Queremos el orgullo recobrado de una patria descargada de chafarrinones zarzueleros: exacta, emprendedora, armoniosa, indivisible; unidad de destino superior a las pugnas entre los partidos, los individuos, las clases y las tierras distintas. La política internacional de España deberá regirse por su interés y su conveniencia, no por presión alguna exterior. Para eso, España tiene que ser fuerte; su Ejército y sus flotas marítima y aérea han de asegurarle en todo instante la independencia y la jerarquía. La educación ha de encaminarse a formar un espíritu nacional fuerte y unido, y a implantar en el alma de las juventudes la alegría y el orgullo de la Patria. Todo lo que sea invocación patriotera sin este sentido, sin este contenido, será una música de charanga con la que unos cuantos privilegiados traten, en vano, de distraer al pueblo para que no se acuerde de su hambre.

El hambre del pueblo: he aquí otra angustia apremiante y a la que España puede poner remedio. La gran tarea de nuestra generación consiste en desmontar el sistema capitalista, cuyas últimas consecuencias fatales son la acumulación del capital en grandes empresas y la proletarización de las masas. El capitalismo –ya lo sabéis– no es la propiedad; antes bien, es el destructor de la propiedad humana viva, directa; los grandes instrumentos de dominación económica han ido sorbiendo su contenido a la propiedad familiar, a la pequeña industria, a la pequeña agricultura... El proceso de hipertrofia capitalista no acaba más que de dos maneras: o interrumpiéndolo por la decisión heroica incluso de algunos que participan en sus ventajas, o aguardando la catástrofe revolucionaria que, al incendiar el edificio capitalista, pegue fuego, de paso, a inmensos acervos de cultura y de espiritualidad.

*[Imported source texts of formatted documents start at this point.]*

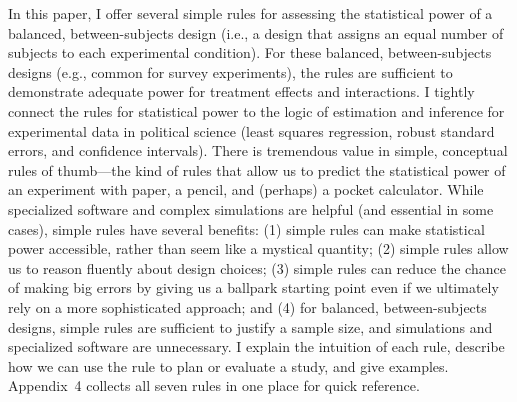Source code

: \documentclass[12pt]{article}
\begin{document}
In this paper, I offer several simple rules for assessing the statistical power of a balanced, between-subjects design (i.e., a design that assigns an equal number of subjects to each experimental condition).
For these balanced, between-subjects designs (e.g., common for survey experiments), the rules are sufficient to demonstrate adequate power for treatment effects and interactions.
I tightly connect the rules for statistical power to the logic of estimation and inference for experimental data in political science (least squares regression, robust standard errors, and confidence intervals).
There is tremendous value in simple, conceptual rules of thumb---the kind of rules that allow us to predict the statistical power of an experiment with paper, a pencil, and (perhaps) a pocket calculator. %
While specialized software and complex simulations are helpful (and essential in some cases), simple rules have several benefits:
(1) simple rules can make statistical power accessible, rather than seem like a mystical quantity;
(2) simple rules allow us to reason fluently about design choices;
(3) simple rules can reduce the chance of making big errors by giving us a ballpark starting point even if we ultimately rely on a more sophisticated approach; and
(4) for balanced, between-subjects designs, simple rules are sufficient to justify a sample size, and simulations and specialized software are unnecessary.
I explain the intuition of each rule, describe how we can use the rule to plan or evaluate a study, and give examples.
Appendix~4 collects all seven rules in one place for quick reference.
\end{document}
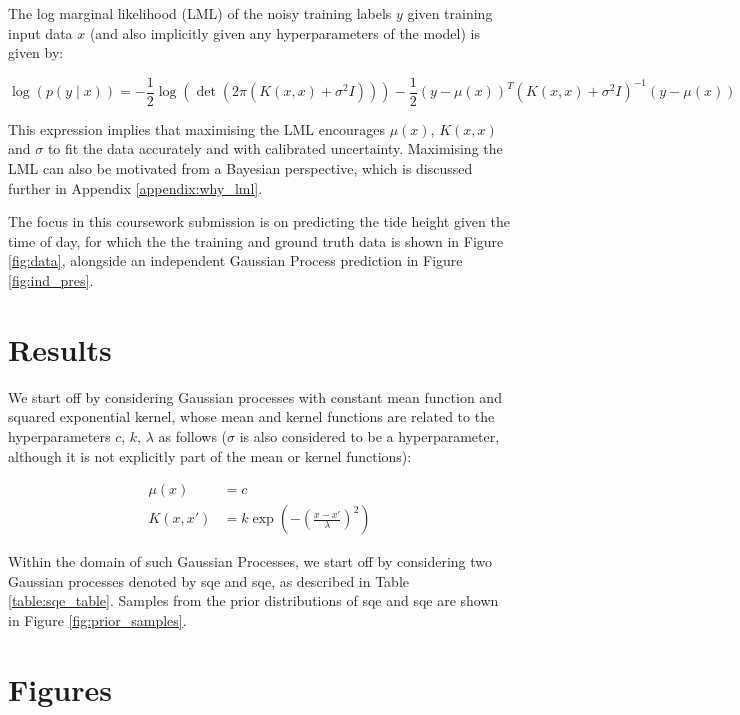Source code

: \documentclass{article}
\begin{document}
The log marginal likelihood (LML) of the noisy training labels $y$ given training input data $x$ (and also implicitly given any hyperparameters of the model) is given by:

\begin{equation}
    \log \left( p(y \mid x) \right) = -\frac{1}{2}\log\left(\det \left(2\pi\left( K(x, x) + \sigma^2 I \right)\right)\right) -\frac{1}{2}(y - \mu(x))^T \left( K(x, x) + \sigma^2 I \right)^{-1} (y - \mu(x))
\end{equation}

This expression implies that maximising the LML encourages $\mu(x)$, $K(x,x)$ and $\sigma$ to fit the data accurately and with calibrated uncertainty. Maximising the LML can also be motivated from a Bayesian perspective, which is discussed further in Appendix \ref{appendix:why_lml}.

The focus in this coursework submission is on predicting the tide height given the time of day, for which the the training and ground truth data is shown in Figure \ref{fig:data}, alongside an independent Gaussian Process prediction in Figure \ref{fig:ind_pres}.

\section{Results}

We start off by considering Gaussian processes with constant mean function and squared exponential kernel, whose mean and kernel functions are related to the hyperparameters $c$, $k$, $\lambda$ as follows ($\sigma$ is also considered to be a hyperparameter, although it is not explicitly part of the mean or kernel functions):

\begin{align}
\mu(x) &= c \\
K(x, x') &= k \exp\left( -\left( \frac{x - x'}{\lambda} \right)^2 \right)
\end{align}

Within the domain of such Gaussian Processes, we start off by considering two Gaussian processes denoted by sqe and sqe, as described in Table \ref{table:sqe_table}. Samples from the prior distributions of sqe and sqe are shown in Figure \ref{fig:prior_samples}.


\appendix

\section{Figures}\label{appendix:figures}
\end{document}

Nosotros preferimos el derribo al incendio, y estamos seguros de que ese derribo –que al alumbrar las nuevas formas de vida colocará a la cabeza del mundo a la primera nación que lo logre– es en España más fácil que en parte alguna, porque apenas tropieza con un gran capitalismo, industrial, que es el más difícil de desarticular rápidamente.

Aquí, con la reforma crediticio, que tiende a la nacionalización del servicio de crédito en bien de quienes lo necesitan, a quienes hay que redimir de sórdidos usureros y bancos suntuosos, y con la reforma agraria, que levantase el tono de vida del pueblo campesino español, estaría casi todo hecho en lo económico.

Explica con detalle la concepción ya conocida de la Falange en orden a la reforma agraria: delimitación de las áreas cultivables de nuestro suelo; reconstrucción de las unidades económicas de cultivo; devolución al bosque y a la ganadería de las tierras ineptas para la siembra, e instalación revolucionaria del pueblo labrador sobre las tierras cultivables.

Por último –dice–, necesitamos justicia, que sólo puede dar un Estado seguro de su propia razón de existencia, de su propia justificación histórica.

Nuestro Estado será más fuerte y menos cruel que el torpe Estado autor de la represión de Asturias; nosotros hubiéramos sido más rigurosos con los jefes y mucho menos duros con los mineros alucinados, cuyo ímpetu magnífico, desviado hacia el error, puede, bajo otro signo, deparar jornadas gloriosas a la revolución nacional de España.

Este es nuestro lenguaje. No vamos por ahí especulando con menudos chismes, sino llamando a lo más profundo de una España profunda y eterna. Sabemos que esta tierra entrañable de Extremadura, labradora, conquistadora y doliente, fértil en vanguardias de camisas azules, entenderá nuestra voz y estará con nosotros.